GKE Autopilot Scaling Loop (scale-up followed by scale-down)

Hello everyone,

I’m investigating a scaling loop issue in my GKE Autopilot cluster, and current evidence points to instability within the kube-system namespace. I’d appreciate any advice on how to proceed.

Context:

  • The cluster was stable for 3+ months, and this issue started around 2–3 weeks ago.

  • The cluster repeatedly scales up by one node, then scales down ~10 minutes later.

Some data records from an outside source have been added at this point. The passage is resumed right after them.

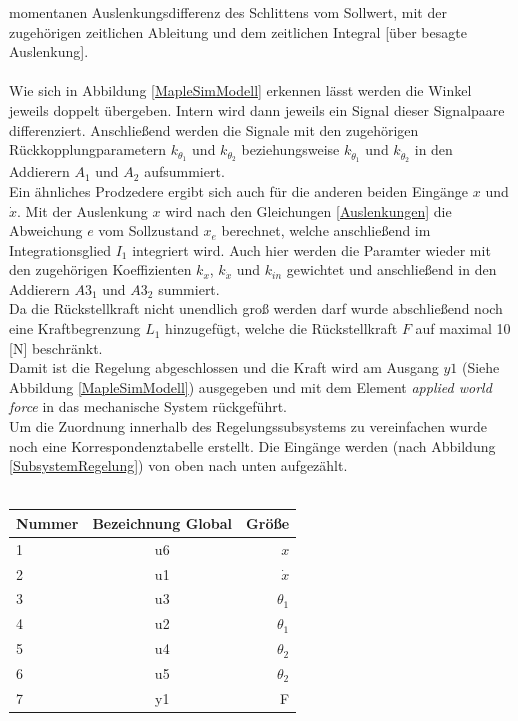 \documentclass[a4paper, 10pt]{report}
\begin{document}
momentanen Auslenkungsdifferenz des Schlittens vom Sollwert, mit der zugehörigen zeitlichen Ableitung und dem zeitlichen Integral [über besagte Auslenkung]. \\ \\
Wie sich in Abbildung \ref{MapleSimModell} erkennen lässt werden die Winkel jeweils doppelt übergeben. Intern wird dann jeweils ein Signal dieser Signalpaare differenziert. Anschließend werden die Signale mit den zugehörigen Rückkopplungparametern $k_{\theta_{1}}$ und $k_{\theta_{2}}$ beziehungsweise $k_{\dot{\theta}_{1}}$ und $k_{\dot{\theta}_{2}}$ in den Addierern $A_{1}$ und $A_{2}$ aufsummiert. \\
Ein ähnliches Prodzedere ergibt sich auch für die anderen beiden Eingänge $x$ und  $\dot{x}$. Mit der Auslenkung $x$ wird nach den Gleichungen \ref{Auslenkungen} die Abweichung $e$ vom Sollzustand $x_{e}$ berechnet, welche anschließend im Integrationsglied $I_{1}$ integriert wird. Auch hier werden die Paramter wieder mit den zugehörigen Koeffizienten $k_{x}$, $k_{\dot{x}}$ und $k_{in}$ gewichtet und anschließend in den Addierern $A3_{1}$ und $A3_{2}$ summiert. \\
Da die Rückstellkraft nicht unendlich groß werden darf wurde abschließend noch eine Kraftbegrenzung $L_{1}$ hinzugefügt, welche die Rückstellkraft $F$ auf maximal 10 [N] beschränkt. \\
Damit ist die Regelung abgeschlossen und die Kraft wird am Ausgang $y1$ (Siehe Abbildung \ref{MapleSimModell}) ausgegeben und mit dem Element \textit{applied world force} in das mechanische System rückgeführt. \\
Um die Zuordnung innerhalb des Regelungssubsystems zu vereinfachen wurde noch eine Korrespondenztabelle erstellt. Die Eingänge werden (nach Abbildung \ref{SubsystemRegelung}) von oben nach unten aufgezählt. \\ \\
\begin{center}
\begin{tabular}{ l | c | r }

 	Nummer & Bezeichnung Global & Größe \\	
	\hline
  	1 & u6 & $x$ \\
  	2 & u1 & $\dot{x}$ \\
  	3 & u3 & $\theta_{1}$ \\
  	4 & u2 & $\theta_{1}$ \\
  	5 & u4 & $\theta_{2}$ \\
  	6 & u5 & $\theta_{2}$ \\
	\hline
	7 & y1 & F
\end{tabular}
\end{center}
\end{document}
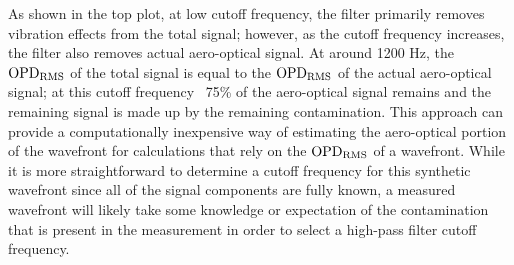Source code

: As shown in the top plot, at low cutoff frequency, the filter primarily removes vibration effects from the total signal; however, as the cutoff frequency increases, the filter also removes actual aero-optical signal.
At around 1200 Hz, the $\operatorname{OPD_{RMS}}$ of the total signal is equal to the $\operatorname{OPD_{RMS}}$ of the actual aero-optical signal; at this cutoff frequency ~75\% of the aero-optical signal remains and the remaining signal is made up by the remaining contamination.
This approach can provide a computationally inexpensive way of estimating the aero-optical portion of the wavefront for calculations that rely on the $\operatorname{OPD_{RMS}}$ of a wavefront.
While it is more straightforward to determine a cutoff frequency for this synthetic wavefront since all of the signal components are fully known, a measured wavefront will likely take some knowledge or expectation of the contamination that is present in the measurement in order to select a high-pass filter cutoff frequency.

%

  • I’ve confirmed that the “Container Restarts” seen on the dashboard are a result of node drain during scale-down — not the cause.

Key evidence:
Each scaling cycle is immediately preceded by a large spike of error logs from the kube-system namespace, visible in my “Container Error Logs/Sec” dashboard. This makes me suspect the root cause lies there.

Question:
What are the common causes of instability in kube-system pods on GKE Autopilot, and what’s the best diagnostic path forward?

I’m currently inspecting Logs Explorer to pinpoint the failing pod. Are there any specific kube-system components (e.g., version-related regressions, misconfigurations, or known issues) that could trigger behavior like this?

Any expert insight on interpreting kube-system error logs or which components to focus on would be greatly appreciated.

Thanks in advance! :folded_hands:

1 Like

We’re having the same issue with exactly the same sort of time scale (around 2-3 weeks before you’re initial post date). Now we’re seeing some of services impacted because of this, our long running cron processes are being terminated before they start or mid way through when this previously wasn’t happening. Did you manage to resolve this problem?

Not yet, but I’ve found a temporary workaround that has helped stabilize things. You can try setting up a Pod Disruption Budget (PDB) for your key services to prevent them from being disrupted during node scale-down events.

After applying PDBs, I’ve noticed that some of my nodes have remained stable currently running for about 8 days without unexpected terminations. It’s not a full fix yet, but it definitely helps mitigate the impact while continuing to investigate the root cause.

image

1 Like

This topic was automatically closed 7 days after the last reply. New replies are no longer allowed.